Thousands of companies worldwide contract Cargo Transportation insurance to protect their merchandise.
Both in the case of domestic and international shipments, Cargo Transportation insurance is intended for shippers, and covers losses caused to goods and merchandise while being transported by water, land (roads and railroads), and air or during multimodal transportation.
As this insurance is complex and covers a dynamic activity, the Broker must necessarily understand the operation, map the risks inherent to specific operations, and develop the most adequate insurance policy.
Parties involved in Cargo Transportation insurance:
- Insurance Broker: In addition to its strategic activity with the Insured, the insurance Broker is responsible for the operating and commercial support prior to and after the issuance of the policy, and for following through on the adjustment, settlement and payment of losses;
- Carrier: The party responsible for the transportation of cargo in accordance with the provisions of the Brazilian Civil Code, specifically Articles 730 to 733 and 743 to 756 (Transportation of Things);
- Insured: The party responsible for contracting the insurance, and for the supply of the information required for preparation of the policy, and premium payment;
- Insurer: Assumes the risk of the operation, in accordance with the policy conditions, and indemnifies the insured in connection with the occurrence of risks insured.
CredRisk Marine is at your entire disposal to guide you and help you find the best solution in terms of Cargo Transportation insurance for your company.
The document that requires to be completed by the person interested in the insurance, where all the information about the risks is shown. The Insurer has 15 days from the date of receipt of the proposal, to accept it or reject it.
There are three types of policy:
Single policy: Recommended for a small number of shipments.
Declaration policy: Requires proof of shipment of the insured cargo. It is recommended for insureds who make several shipments.
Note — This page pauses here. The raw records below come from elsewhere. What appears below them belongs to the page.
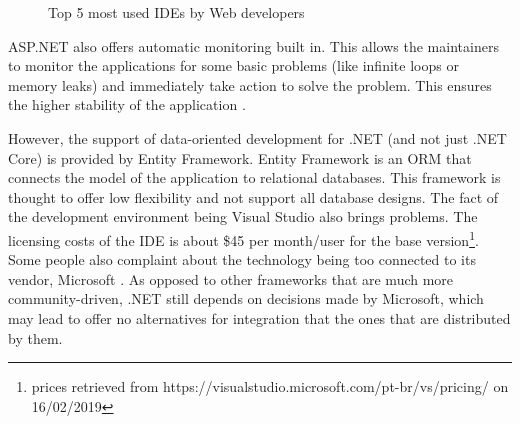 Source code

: \begin{figure}[ht]
\centering
{}
\caption[Top 5 most used IDEs by Web developers]{Top 5 most used IDEs by Web developers \footnotemark}
\label{fig:topIdes}
\end{figure}
\par


ASP.NET also offers automatic monitoring built in. This allows the maintainers to monitor the applications for some basic problems (like infinite loops or memory leaks) and immediately take action to solve the problem. This ensures the higher stability of the application \parencite{prosAndConsNetCore}.

\par


However, the support of data-oriented development for .NET (and not just .NET Core) is provided by Entity Framework. Entity Framework is an \gls{ORM} that connects the model of the application to relational databases. This framework is thought to offer low flexibility and not support all database designs. The fact of the development environment being Visual Studio also brings problems. The licensing costs of the \gls{IDE} is about \$45 per month/user for the base version\footnote{prices retrieved from https://visualstudio.microsoft.com/pt-br/vs/pricing/ on 16/02/2019}. Some people also complaint about the technology being too connected to its vendor, Microsoft \parencite{prosAndConsNetCore}. As opposed to other frameworks that are much more community-driven, .NET still depends on decisions made by Microsoft, which may lead to offer no alternatives for integration that the ones that are distributed by them.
Annual policy with premium paid in instalments: also called “adjustable policy”. In this case, the policy is contracted for a year, and the premium is calculated based on the yearly estimate of shipments.
The insured must report any loss as soon as possible to the Insurer, and provide the information and documents required to substantiate the claim.
After delivery of all the documents requested, the insurer shall pay the indemnity within a maximum period of 30 days. The indemnity shall be paid in cash, however, if the Insured agrees, the insurer may replace lost merchandise or goods.